Hi I have a win xp home desktop and a win xp media center laptop, the pcs are connected wirelessly, and my laptop can see the desktop and it can access its local files and resources but my desktop can't. wheneve i go to my network places the shared folders on my laptop are not there and if i click on view workgroup computers i see the laptop icon but when i doublt click on it i get this message: 

Logon Failure: the user has not been granted the requested logon type at the computer 

can anyone please help ?


----------



## CTSNKY (Aug 7, 2004)

Have you run the Network Setup Wizard on the desktop (Control Panel)?

Is there any firewall software running on your desktop?

Both of these items should be addressed.


----------



## johnwill (Sep 26, 2002)

Logon failure: the user has not been granted the requested logon type at this computer 

If you see this message the following should be done on the computer containing the shared files: 

Download the following and install it 

Windows Server 2003 Resource Kit Tools 
http://go.microsoft.com/fwlink/?LinkId=4544 

after installation is complete, click on: Start, All Programs, Windows Resource Kit Tools, Command Shell 

Then enter the following commands. (Attention: they are case sensitive.) 

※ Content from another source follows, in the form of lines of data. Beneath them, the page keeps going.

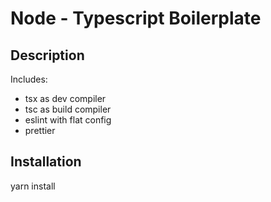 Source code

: # Node - Typescript Boilerplate

## Description

Includes:
- tsx as dev compiler
- tsc as build compiler
- eslint with flat config
- prettier

## Installation

yarn install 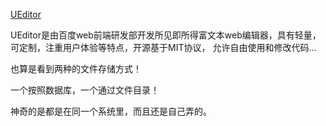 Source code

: [UEditor](http://ueditor.baidu.com/website/)


UEditor是由百度web前端研发部开发所见即所得富文本web编辑器，具有轻量，可定制，注重用户体验等特点，开源基于MIT协议，
允许自由使用和修改代码...


也算是看到两种的文件存储方式！

一个按照数据库，一个通过文件目录！

神奇的是都是在同一个系统里，而且还是自己弄的。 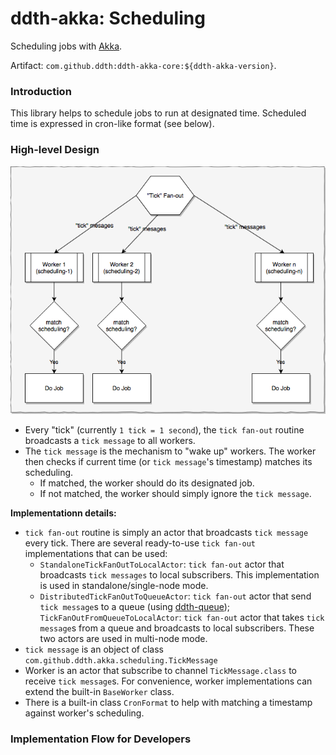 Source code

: # ddth-akka: Scheduling

Scheduling jobs with [Akka](https://akka.io).

Artifact: `com.github.ddth:ddth-akka-core:${ddth-akka-version}`.

### Introduction

This library helps to schedule jobs to run at designated time.
Scheduled time is expressed in cron-like format (see below).


### High-level Design

![High-level design](docs/imgs/scheduling-high-level.png)

- Every "tick" (currently `1 tick = 1 second`), the `tick fan-out` routine broadcasts a `tick message` to all workers.
- The `tick message` is the mechanism to "wake up" workers. The worker then checks if current time (or `tick message`'s timestamp) matches its scheduling.
  - If matched, the worker should do its designated job.
  - If not matched, the worker should simply ignore the `tick message`.

**Implementationn details:**

- `tick fan-out` routine is simply an actor that broadcasts `tick message` every tick.
There are several ready-to-use `tick fan-out` implementations that can be used:
  - `StandaloneTickFanOutToLocalActor`: `tick fan-out` actor that broadcasts `tick messages` to local subscribers. This implementation is used in standalone/single-node mode.
  - `DistributedTickFanOutToQueueActor`: `tick fan-out` actor that send `tick message`s to a queue (using [ddth-queue](https://github.com/DDTH/ddthh-queue/));
    `TickFanOutFromQueueToLocalActor`: `tick fan-out` actor that takes `tick message`s from a queue and broadcasts to local subscribers.
    These two actors are used in multi-node mode.
- `tick message` is an object of class `com.github.ddth.akka.scheduling.TickMessage`
- Worker is an actor that subscribe to channel `TickMessage.class` to receive `tick message`s. For convenience, worker implementations can extend the built-in `BaseWorker` class.
- There is a built-in class `CronFormat` to help with matching a timestamp against worker's scheduling.


### Implementation Flow for Developers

net user guest /active:yes 
ntrights +r SeNetworkLogonRight -u Guest 
ntrights -r SeDenyNetworkLogonRight -u Guest 

The first command enables network access for Guest, the two subsequent ones change two different policies to allow network access for Guest.


----------



## CTSNKY (Aug 7, 2004)

I don't think Windows Server is in play here.......


----------



## johnwill (Sep 26, 2002)

This repair works for standard Windows, not just server. I've used it a number of times.


----------



## CTSNKY (Aug 7, 2004)

If you say it, I believe it, jw.


----------